A NEW exhibition will be opening at MOSTYN Gallery Llandudno on February 19, which will feature the work of Welsh-born artist Angharad Williams.

As both an artist and writer from Ynys Môn (Anglesey), Ms Williams’ work for the exhibition spans a decade, spent between the UK, the Netherlands and Germany.

Picture the Others will be the first institutional solo exhibition by Angharad Williams and this new commission will consist of a large-scale installation of film, painting, sculpture, and text presented across MOSTYN’s gallery.

Power, control, and violence underpin Ms Williams’ work and are brought into tension with a sense of mundanity, intimacy, and humour, seeking to reflect on the relationship between the individual and wider societal structures.

The exhibition will be accompanied by live elements such as a performance and workshops in addition to a reading room titled The Wig that includes film, writing and publishing by the artist and other contemporary artists.

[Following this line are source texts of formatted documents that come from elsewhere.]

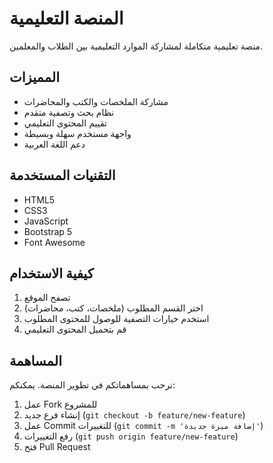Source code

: # المنصة التعليمية

منصة تعليمية متكاملة لمشاركة الموارد التعليمية بين الطلاب والمعلمين.

## المميزات
- مشاركة الملخصات والكتب والمحاضرات
- نظام بحث وتصفية متقدم
- تقييم المحتوى التعليمي
- واجهة مستخدم سهلة وبسيطة
- دعم اللغة العربية

## التقنيات المستخدمة
- HTML5
- CSS3
- JavaScript
- Bootstrap 5
- Font Awesome

## كيفية الاستخدام
1. تصفح الموقع
2. اختر القسم المطلوب (ملخصات، كتب، محاضرات)
3. استخدم خيارات التصفية للوصول للمحتوى المطلوب
4. قم بتحميل المحتوى التعليمي

## المساهمة
نرحب بمساهماتكم في تطوير المنصة. يمكنكم:
1. عمل Fork للمشروع
2. إنشاء فرع جديد (`git checkout -b feature/new-feature`)
3. عمل Commit للتغييرات (`git commit -m 'إضافة ميزة جديدة'`)
4. رفع التغييرات (`git push origin feature/new-feature`)
5. فتح Pull Request
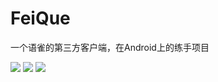 # FeiQue

一个语雀的第三方客户端，在Android上的练手项目

![](../imgs/launcher.png)
![](../imgs/detail.png)
![](../imgs/dashboard.png)
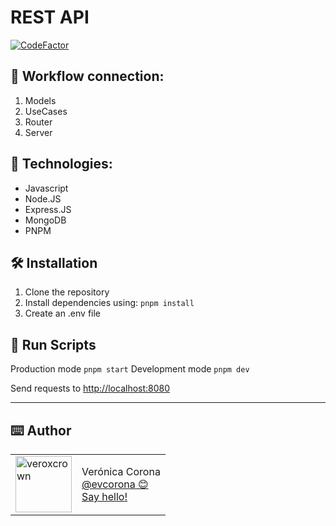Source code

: # REST API

[![CodeFactor](https://www.codefactor.io/repository/github/evcorona/villareal-express-api/badge)](https://www.codefactor.io/repository/github/evcorona/villareal-express-api)

## 🤖 Workflow connection:

1. Models
2. UseCases
3. Router
4. Server

## 📑 Technologies:

- Javascript
- Node.JS
- Express.JS
- MongoDB
- PNPM

## 🛠️ Installation

1. Clone the repository
2. Install dependencies using: `pnpm install`
3. Create an .env file

## 🏃 Run Scripts

Production mode `pnpm start`
Development mode `pnpm dev`

Send requests to [http://localhost:8080](http://localhost:8080)

---

## ⌨️ Author

<table>
  <tr>
    <td>
      <img src="https://avatars.githubusercontent.com/u/73207023?s=460&u=4cff370b3f10790ee07402fc579e2272a946af86&v=4?" width="90" alt="veroxcrown">
    </td>
    <td>
      Verónica Corona<br />
      <a href="https://github.com/evcorona">@evcorona 😊<br/></a>
      <a href="mailto:eldav.corona@gmailcom">Say hello!</a>
    </td>
  </tr>
</table>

Ahead of the exhibition Angharad Williams said: “Our ideas of the ‘Other’ are informed predominantly by guess work and the hegemonic institutions of history.

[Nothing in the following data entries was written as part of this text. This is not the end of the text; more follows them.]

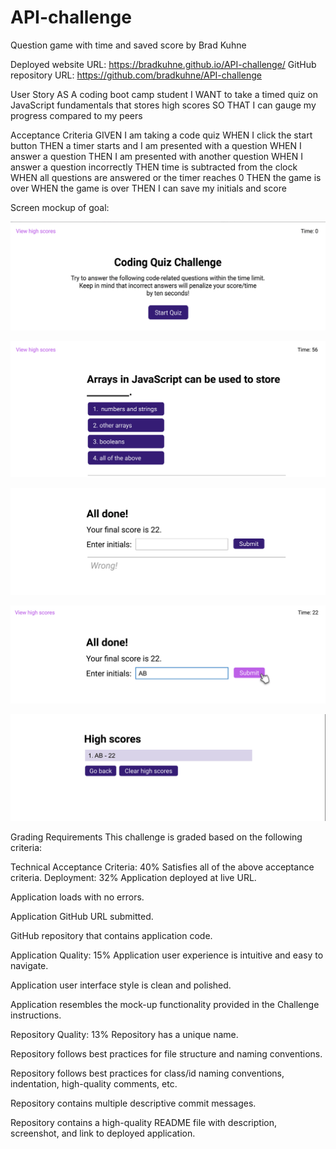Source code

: # API-challenge
Question game with time and saved score by Brad Kuhne

Deployed website URL: https://bradkuhne.github.io/API-challenge/
GitHub repository URL: https://github.com/bradkuhne/API-challenge

User Story
AS A coding boot camp student
I WANT to take a timed quiz on JavaScript fundamentals that stores high scores
SO THAT I can gauge my progress compared to my peers

Acceptance Criteria
GIVEN I am taking a code quiz
WHEN I click the start button
THEN a timer starts and I am presented with a question
WHEN I answer a question
THEN I am presented with another question
WHEN I answer a question incorrectly
THEN time is subtracted from the clock
WHEN all questions are answered or the timer reaches 0
THEN the game is over
WHEN the game is over
THEN I can save my initials and score

Screen mockup of goal:

![Start Screen Mockup](./assets/images/initial-screen-mockup.png)

![Questions Screen Mockup](./assets/images/questions-mockup.png)

![Done Screen Mockup](./assets/images/all-done-mockup.png)

![Save Screen Mockup](./assets/images/enter-initials-mockup.png)

![High Score Screen Mockup](./assets/images/view-high-score-mockup.png)

Grading Requirements
This challenge is graded based on the following criteria:

Technical Acceptance Criteria: 40%
Satisfies all of the above acceptance criteria.
Deployment: 32%
Application deployed at live URL.

Application loads with no errors.

Application GitHub URL submitted.

GitHub repository that contains application code.

Application Quality: 15%
Application user experience is intuitive and easy to navigate.

Application user interface style is clean and polished.

Application resembles the mock-up functionality provided in the Challenge instructions.

Repository Quality: 13%
Repository has a unique name.

Repository follows best practices for file structure and naming conventions.

Repository follows best practices for class/id naming conventions, indentation, high-quality comments, etc.

Repository contains multiple descriptive commit messages.

Repository contains a high-quality README file with description, screenshot, and link to deployed application.
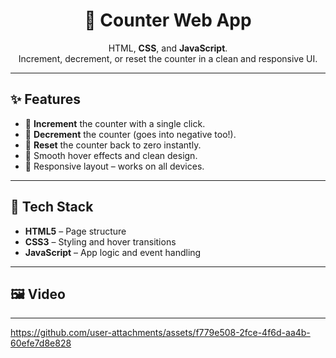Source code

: <h1 align="center">🔢 Counter Web App</h1>

<p align="center"
  A sleek and interactive counter application built using <strong>HTML</strong>, <strong>CSS</strong>, and <strong>JavaScript</strong>.
  <br>
  Increment, decrement, or reset the counter in a clean and responsive UI.
</p>



---

## ✨ Features

- 🔼 **Increment** the counter with a single click.
- 🔽 **Decrement** the counter (goes into negative too!).
- 🔁 **Reset** the counter back to zero instantly.
- 🎨 Smooth hover effects and clean design.
- 📱 Responsive layout – works on all devices.

---

## 🧰 Tech Stack

- **HTML5** – Page structure
- **CSS3** – Styling and hover transitions
- **JavaScript** – App logic and event handling

---

## 🖼️ Video

---


https://github.com/user-attachments/assets/f779e508-2fce-4f6d-aa4b-60efe7d8e828

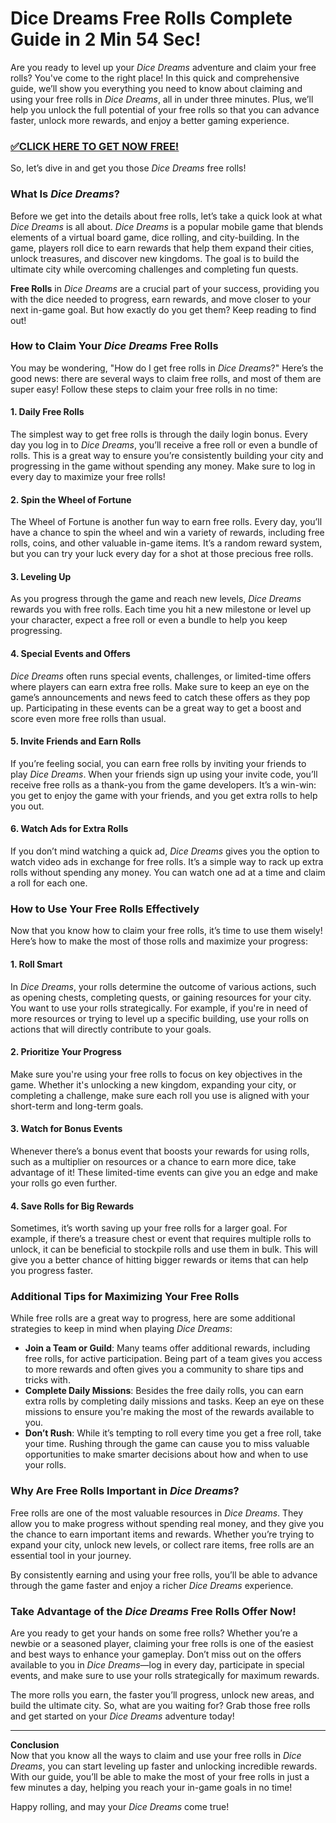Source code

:# Dice Dreams Free Rolls Complete Guide in 2 Min 54 Sec!

Are you ready to level up your *Dice Dreams* adventure and claim your free rolls? You've come to the right place! In this quick and comprehensive guide, we’ll show you everything you need to know about claiming and using your free rolls in *Dice Dreams*, all in under three minutes. Plus, we’ll help you unlock the full potential of your free rolls so that you can advance faster, unlock more rewards, and enjoy a better gaming experience.

### [✅CLICK HERE TO GET NOW FREE!](https://freeforyou.xyz/dice/dreams/)

So, let’s dive in and get you those *Dice Dreams* free rolls!

### What Is *Dice Dreams*?

Before we get into the details about free rolls, let’s take a quick look at what *Dice Dreams* is all about. *Dice Dreams* is a popular mobile game that blends elements of a virtual board game, dice rolling, and city-building. In the game, players roll dice to earn rewards that help them expand their cities, unlock treasures, and discover new kingdoms. The goal is to build the ultimate city while overcoming challenges and completing fun quests.

**Free Rolls** in *Dice Dreams* are a crucial part of your success, providing you with the dice needed to progress, earn rewards, and move closer to your next in-game goal. But how exactly do you get them? Keep reading to find out!

### How to Claim Your *Dice Dreams* Free Rolls

You may be wondering, "How do I get free rolls in *Dice Dreams*?" Here’s the good news: there are several ways to claim free rolls, and most of them are super easy! Follow these steps to claim your free rolls in no time:

#### 1. **Daily Free Rolls**
The simplest way to get free rolls is through the daily login bonus. Every day you log in to *Dice Dreams*, you’ll receive a free roll or even a bundle of rolls. This is a great way to ensure you’re consistently building your city and progressing in the game without spending any money. Make sure to log in every day to maximize your free rolls!

#### 2. **Spin the Wheel of Fortune**
The Wheel of Fortune is another fun way to earn free rolls. Every day, you’ll have a chance to spin the wheel and win a variety of rewards, including free rolls, coins, and other valuable in-game items. It’s a random reward system, but you can try your luck every day for a shot at those precious free rolls.

#### 3. **Leveling Up**
As you progress through the game and reach new levels, *Dice Dreams* rewards you with free rolls. Each time you hit a new milestone or level up your character, expect a free roll or even a bundle to help you keep progressing.

#### 4. **Special Events and Offers**
*Dice Dreams* often runs special events, challenges, or limited-time offers where players can earn extra free rolls. Make sure to keep an eye on the game’s announcements and news feed to catch these offers as they pop up. Participating in these events can be a great way to get a boost and score even more free rolls than usual.

#### 5. **Invite Friends and Earn Rolls**
If you’re feeling social, you can earn free rolls by inviting your friends to play *Dice Dreams*. When your friends sign up using your invite code, you’ll receive free rolls as a thank-you from the game developers. It’s a win-win: you get to enjoy the game with your friends, and you get extra rolls to help you out.

#### 6. **Watch Ads for Extra Rolls**
If you don’t mind watching a quick ad, *Dice Dreams* gives you the option to watch video ads in exchange for free rolls. It’s a simple way to rack up extra rolls without spending any money. You can watch one ad at a time and claim a roll for each one.

### How to Use Your Free Rolls Effectively

Now that you know how to claim your free rolls, it’s time to use them wisely! Here’s how to make the most of those rolls and maximize your progress:

#### 1. **Roll Smart**
In *Dice Dreams*, your rolls determine the outcome of various actions, such as opening chests, completing quests, or gaining resources for your city. You want to use your rolls strategically. For example, if you're in need of more resources or trying to level up a specific building, use your rolls on actions that will directly contribute to your goals.

#### 2. **Prioritize Your Progress**
Make sure you're using your free rolls to focus on key objectives in the game. Whether it's unlocking a new kingdom, expanding your city, or completing a challenge, make sure each roll you use is aligned with your short-term and long-term goals.

#### 3. **Watch for Bonus Events**
Whenever there’s a bonus event that boosts your rewards for using rolls, such as a multiplier on resources or a chance to earn more dice, take advantage of it! These limited-time events can give you an edge and make your rolls go even further. 

#### 4. **Save Rolls for Big Rewards**
Sometimes, it’s worth saving up your free rolls for a larger goal. For example, if there’s a treasure chest or event that requires multiple rolls to unlock, it can be beneficial to stockpile rolls and use them in bulk. This will give you a better chance of hitting bigger rewards or items that can help you progress faster.

### Additional Tips for Maximizing Your Free Rolls

While free rolls are a great way to progress, here are some additional strategies to keep in mind when playing *Dice Dreams*:

- **Join a Team or Guild**: Many teams offer additional rewards, including free rolls, for active participation. Being part of a team gives you access to more rewards and often gives you a community to share tips and tricks with.
- **Complete Daily Missions**: Besides the free daily rolls, you can earn extra rolls by completing daily missions and tasks. Keep an eye on these missions to ensure you're making the most of the rewards available to you.
- **Don’t Rush**: While it’s tempting to roll every time you get a free roll, take your time. Rushing through the game can cause you to miss valuable opportunities to make smarter decisions about how and when to use your rolls.

### Why Are Free Rolls Important in *Dice Dreams*?

Free rolls are one of the most valuable resources in *Dice Dreams*. They allow you to make progress without spending real money, and they give you the chance to earn important items and rewards. Whether you’re trying to expand your city, unlock new levels, or collect rare items, free rolls are an essential tool in your journey. 

By consistently earning and using your free rolls, you’ll be able to advance through the game faster and enjoy a richer *Dice Dreams* experience. 

### Take Advantage of the *Dice Dreams* Free Rolls Offer Now!

Are you ready to get your hands on some free rolls? Whether you’re a newbie or a seasoned player, claiming your free rolls is one of the easiest and best ways to enhance your gameplay. Don’t miss out on the offers available to you in *Dice Dreams*—log in every day, participate in special events, and make sure to use your rolls strategically for maximum rewards.

The more rolls you earn, the faster you’ll progress, unlock new areas, and build the ultimate city. So, what are you waiting for? Grab those free rolls and get started on your *Dice Dreams* adventure today!

---

**Conclusion**  
Now that you know all the ways to claim and use your free rolls in *Dice Dreams*, you can start leveling up faster and unlocking incredible rewards. With our guide, you’ll be able to make the most of your free rolls in just a few minutes a day, helping you reach your in-game goals in no time! 

Happy rolling, and may your *Dice Dreams* come true!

“To picture the others, therefore, is to feel and see something familiar.

“The world, however, has ceased to present itself in the old terms. Our experiences of it—our multiple encounters with it— have profoundly changed.

“We see less and less of what we are given to see, and more and more of what we desperately want to see, even if what we desperately want to see does not correspond to any given reality.”

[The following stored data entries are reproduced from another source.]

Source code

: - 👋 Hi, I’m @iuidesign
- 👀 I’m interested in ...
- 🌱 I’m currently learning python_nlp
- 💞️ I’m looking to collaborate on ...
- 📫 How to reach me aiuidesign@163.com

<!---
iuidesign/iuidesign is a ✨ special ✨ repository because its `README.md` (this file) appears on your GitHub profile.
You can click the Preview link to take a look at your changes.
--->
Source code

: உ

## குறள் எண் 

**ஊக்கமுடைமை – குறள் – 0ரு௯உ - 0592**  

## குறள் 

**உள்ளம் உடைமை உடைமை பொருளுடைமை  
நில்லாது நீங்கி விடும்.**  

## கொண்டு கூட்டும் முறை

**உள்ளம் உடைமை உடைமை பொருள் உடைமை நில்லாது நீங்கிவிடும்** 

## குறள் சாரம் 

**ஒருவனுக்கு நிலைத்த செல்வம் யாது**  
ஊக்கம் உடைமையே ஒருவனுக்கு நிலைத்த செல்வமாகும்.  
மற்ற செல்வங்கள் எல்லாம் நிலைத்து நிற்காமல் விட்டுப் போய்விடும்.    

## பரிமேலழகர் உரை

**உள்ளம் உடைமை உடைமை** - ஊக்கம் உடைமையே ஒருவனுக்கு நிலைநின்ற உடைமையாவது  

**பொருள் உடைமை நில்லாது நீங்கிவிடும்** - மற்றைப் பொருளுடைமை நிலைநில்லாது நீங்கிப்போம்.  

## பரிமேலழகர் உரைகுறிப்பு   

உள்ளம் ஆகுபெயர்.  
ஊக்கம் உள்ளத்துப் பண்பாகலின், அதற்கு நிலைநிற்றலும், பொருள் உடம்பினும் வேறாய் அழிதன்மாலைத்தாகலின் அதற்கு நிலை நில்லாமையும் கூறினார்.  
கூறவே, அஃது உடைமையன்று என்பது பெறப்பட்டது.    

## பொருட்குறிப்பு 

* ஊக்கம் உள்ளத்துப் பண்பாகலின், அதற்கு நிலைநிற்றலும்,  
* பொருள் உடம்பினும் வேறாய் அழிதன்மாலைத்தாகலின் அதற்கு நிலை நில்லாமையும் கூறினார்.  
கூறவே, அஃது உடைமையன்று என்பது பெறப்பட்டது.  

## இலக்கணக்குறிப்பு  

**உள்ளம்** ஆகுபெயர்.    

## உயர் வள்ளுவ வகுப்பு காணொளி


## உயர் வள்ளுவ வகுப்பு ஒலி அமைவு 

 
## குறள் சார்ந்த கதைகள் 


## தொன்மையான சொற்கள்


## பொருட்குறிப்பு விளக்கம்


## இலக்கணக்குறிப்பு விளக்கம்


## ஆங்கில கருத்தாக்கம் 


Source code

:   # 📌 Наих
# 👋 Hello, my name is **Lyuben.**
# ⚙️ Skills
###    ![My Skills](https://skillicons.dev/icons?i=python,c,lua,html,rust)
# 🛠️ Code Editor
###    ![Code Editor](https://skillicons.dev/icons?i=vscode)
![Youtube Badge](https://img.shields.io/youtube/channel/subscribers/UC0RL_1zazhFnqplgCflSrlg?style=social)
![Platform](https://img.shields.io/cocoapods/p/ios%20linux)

Juliette Desorgues, Curator at MOSTYN, said, “We are pleased to present the first institutional exhibition by Angharad Williams in the UK, in a gallery and local context with which the artist has a close relationship.

“We look forward to this exhibition unfolding, as Angharad makes a new site specific multi-media installation that will include a significant range of newly produced paintings, sculptures and film.”

The exhibition will be at MOSTYN Gallery Llandudno from February 19 – June 12, and admission is free.